* [TASK OBJECTIVE]
Your response should be the lines from the one containing "and memory footprint" through the end of the material, copied exactly and with nothing added.
Start of Block
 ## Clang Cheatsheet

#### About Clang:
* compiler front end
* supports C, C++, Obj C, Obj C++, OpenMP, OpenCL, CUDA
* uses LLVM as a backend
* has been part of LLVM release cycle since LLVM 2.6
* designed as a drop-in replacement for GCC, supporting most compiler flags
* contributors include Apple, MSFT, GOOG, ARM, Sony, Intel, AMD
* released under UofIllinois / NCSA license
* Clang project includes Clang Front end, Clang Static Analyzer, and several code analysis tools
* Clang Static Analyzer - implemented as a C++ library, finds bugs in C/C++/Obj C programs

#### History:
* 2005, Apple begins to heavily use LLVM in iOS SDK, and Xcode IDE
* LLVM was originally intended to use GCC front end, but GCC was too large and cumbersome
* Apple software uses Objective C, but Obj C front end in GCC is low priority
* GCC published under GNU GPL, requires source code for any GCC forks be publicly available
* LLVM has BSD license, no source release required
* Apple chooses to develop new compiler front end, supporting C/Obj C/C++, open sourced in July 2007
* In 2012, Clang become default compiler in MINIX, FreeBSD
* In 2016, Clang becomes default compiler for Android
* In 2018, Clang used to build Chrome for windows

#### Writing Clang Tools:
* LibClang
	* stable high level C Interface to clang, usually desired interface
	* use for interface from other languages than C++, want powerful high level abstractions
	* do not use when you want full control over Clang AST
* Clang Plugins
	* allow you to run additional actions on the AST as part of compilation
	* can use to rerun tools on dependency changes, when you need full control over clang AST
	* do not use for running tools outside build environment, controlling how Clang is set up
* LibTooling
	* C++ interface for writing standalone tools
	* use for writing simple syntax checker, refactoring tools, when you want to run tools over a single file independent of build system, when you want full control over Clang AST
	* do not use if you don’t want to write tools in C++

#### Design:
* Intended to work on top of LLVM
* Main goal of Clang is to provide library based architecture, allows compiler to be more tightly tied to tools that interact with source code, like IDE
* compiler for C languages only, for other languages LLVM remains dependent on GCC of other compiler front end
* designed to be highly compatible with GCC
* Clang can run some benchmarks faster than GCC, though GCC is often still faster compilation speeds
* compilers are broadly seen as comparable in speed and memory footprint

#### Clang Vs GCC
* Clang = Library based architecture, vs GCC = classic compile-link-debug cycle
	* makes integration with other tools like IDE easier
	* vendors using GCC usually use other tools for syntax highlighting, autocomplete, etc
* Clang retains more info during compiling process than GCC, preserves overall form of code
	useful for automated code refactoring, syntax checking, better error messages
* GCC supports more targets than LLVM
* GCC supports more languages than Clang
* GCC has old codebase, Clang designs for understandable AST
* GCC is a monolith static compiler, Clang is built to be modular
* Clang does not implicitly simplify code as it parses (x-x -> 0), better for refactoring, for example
End of Block
* [SOLUTION TO THIS TASK]
* compilers are broadly seen as comparable in speed and memory footprint

#### Clang Vs GCC
* Clang = Library based architecture, vs GCC = classic compile-link-debug cycle
	* makes integration with other tools like IDE easier
	* vendors using GCC usually use other tools for syntax highlighting, autocomplete, etc
* Clang retains more info during compiling process than GCC, preserves overall form of code
	useful for automated code refactoring, syntax checking, better error messages
* GCC supports more targets than LLVM
* GCC supports more languages than Clang
* GCC has old codebase, Clang designs for understandable AST
* GCC is a monolith static compiler, Clang is built to be modular
* Clang does not implicitly simplify code as it parses (x-x -> 0), better for refactoring, for example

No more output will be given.